Microsoft’s predicament is a flashback to the situation Apple found itself in during the early 1990s. At that time, Apple arguably had a superior computer product, the Macintosh, but it languished as PCs running Microsoft’s Windows operating system engulfed most of the market. One of the biggest problems for Apple then was that Microsoft had succeeded in gaining the allegiance of software developers, who produced a bounty of applications.

“They’re stuck in the same vicious cycle that Apple was in 20 years ago,” said Benedict Evans, an analyst with Enders Analysis, a research firm, and a former strategist in the wireless industry.

The challenges for the marriage of Nokia and Microsoft go far beyond support from developers. Microsoft is in the midst of the biggest organizational changes in its 38-year history. In mid-July, Steven A. Ballmer, Microsoft’s chief executive, unveiled a plan to restructure the company’s often clashing fiefs into business groups intended to cooperate more.

While the new organization seemed to set up Mr. Ballmer as the maestro in charge of keeping the various groups in harmony, he stunned the tech industry late last month by announcing his plans to retire from Microsoft within 12 months. Mr. Ballmer said he was leaving earlier than planned because he felt the company needed a leader prepared to stay longer. That fueled speculation that Mr. Ballmer had been encouraged to leave by Microsoft’s board.

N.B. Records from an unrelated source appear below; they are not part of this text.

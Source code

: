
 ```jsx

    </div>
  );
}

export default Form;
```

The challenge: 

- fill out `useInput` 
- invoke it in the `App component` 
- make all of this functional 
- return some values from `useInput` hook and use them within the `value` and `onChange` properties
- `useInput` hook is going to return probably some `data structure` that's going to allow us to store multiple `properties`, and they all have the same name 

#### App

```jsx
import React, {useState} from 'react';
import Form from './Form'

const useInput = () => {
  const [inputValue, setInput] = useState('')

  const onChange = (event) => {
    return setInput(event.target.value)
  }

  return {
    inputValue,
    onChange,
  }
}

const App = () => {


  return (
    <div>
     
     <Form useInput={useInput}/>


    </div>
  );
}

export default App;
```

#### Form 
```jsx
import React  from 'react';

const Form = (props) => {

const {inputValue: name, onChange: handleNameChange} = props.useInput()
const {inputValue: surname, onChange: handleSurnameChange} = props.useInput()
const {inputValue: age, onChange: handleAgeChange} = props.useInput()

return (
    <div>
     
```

Blending a major acquisition into a company is challenging enough in times of calm. Doing so with the unexpected management change at Microsoft could make it even harder, tech industry executives and analysts said.

“The issue I wonder about is the amount of complexity Microsoft is taking on its business by absorbing Nokia at the same time it is reorganizing at the same time Windows 8 is faltering,” said Michael Mace, a former executive at Palm and Apple who now runs an app development company in Silicon Valley, Zekira. “It’s scary from that standpoint.”

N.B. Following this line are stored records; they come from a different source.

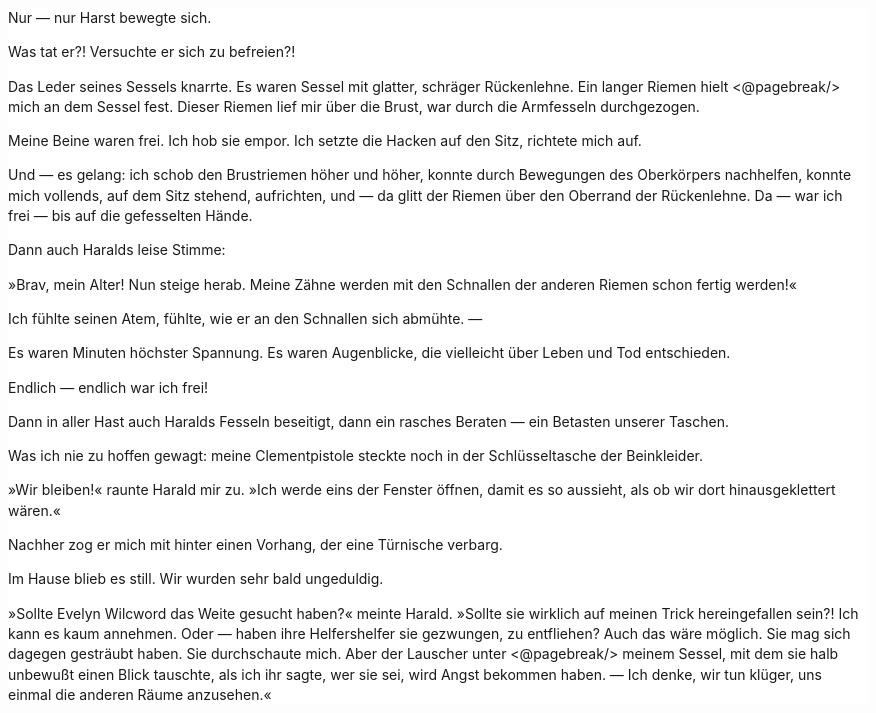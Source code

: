 Nur — nur Harst bewegte sich.

Was tat er?! Versuchte er sich zu befreien?!

Das Leder seines Sessels knarrte. Es waren Sessel
mit glatter, schräger Rückenlehne. Ein langer Riemen hielt
<@pagebreak/>
mich an dem Sessel fest. Dieser Riemen lief mir über die
Brust, war durch die Armfesseln durchgezogen.

Meine Beine waren frei. Ich hob sie empor. Ich
setzte die Hacken auf den Sitz, richtete mich auf.

Und — es gelang: ich schob den Brustriemen höher
und höher, konnte durch Bewegungen des Oberkörpers
nachhelfen, konnte mich vollends, auf dem Sitz stehend, aufrichten,
und — da glitt der Riemen über den Oberrand der
Rückenlehne. Da — war ich frei — bis auf die gefesselten
Hände.

Dann auch Haralds leise Stimme:

»Brav, mein Alter! Nun steige herab. Meine Zähne
werden mit den Schnallen der anderen Riemen schon fertig
werden!«

Ich fühlte seinen Atem, fühlte, wie er an den Schnallen
sich abmühte. —

Es waren Minuten höchster Spannung. Es waren
Augenblicke, die vielleicht über Leben und Tod entschieden.

Endlich — endlich war ich frei!

Dann in aller Hast auch Haralds Fesseln beseitigt,
dann ein rasches Beraten — ein Betasten unserer Taschen.

Was ich nie zu hoffen gewagt: meine Clementpistole
steckte noch in der Schlüsseltasche der Beinkleider.

»Wir bleiben!« raunte Harald mir zu. »Ich werde
eins der Fenster öffnen, damit es so aussieht, als ob wir
dort hinausgeklettert wären.«

Nachher zog er mich mit hinter einen Vorhang, der
eine Türnische verbarg.

Im Hause blieb es still. Wir wurden sehr bald ungeduldig.

»Sollte Evelyn Wilcword das Weite gesucht haben?«
meinte Harald. »Sollte sie wirklich auf meinen Trick hereingefallen
sein?! Ich kann es kaum annehmen. Oder —
haben ihre Helfershelfer sie gezwungen, zu entfliehen?
Auch das wäre möglich. Sie mag sich dagegen gesträubt
haben. Sie durchschaute mich. Aber der Lauscher unter
<@pagebreak/>
meinem Sessel, mit dem sie halb unbewußt einen Blick
tauschte, als ich ihr sagte, wer sie sei, wird Angst bekommen
haben. — Ich denke, wir tun klüger, uns einmal die anderen
Räume anzusehen.«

While Mr. Ballmer plans to leave Microsoft after a successor is found, he was very much involved in cutting the Nokia deal. Over the last several months, Mr. Ballmer and his deputies met in places like Redmond, Wash., London and Helsinki with counterparts in the talks, led by Risto Siilasmaa, Nokia’s chairman. The style of Mr. Ballmer, an exuberant leader with a booming voice, was a stark contrast to the reserved, gentlemanly manner of Mr. Siilasmaa, according to a person present during many of the meetings.

Microsoft is under enormous pressure to reinvent itself for a world where mobile devices are the animating force in technology, rather than personal computers. Sales of PCs are suffering the most prolonged decline in their history. Two powerful pistons of Microsoft’s business — Windows and the Office suite of applications — are tied to closely to the health of the PC market.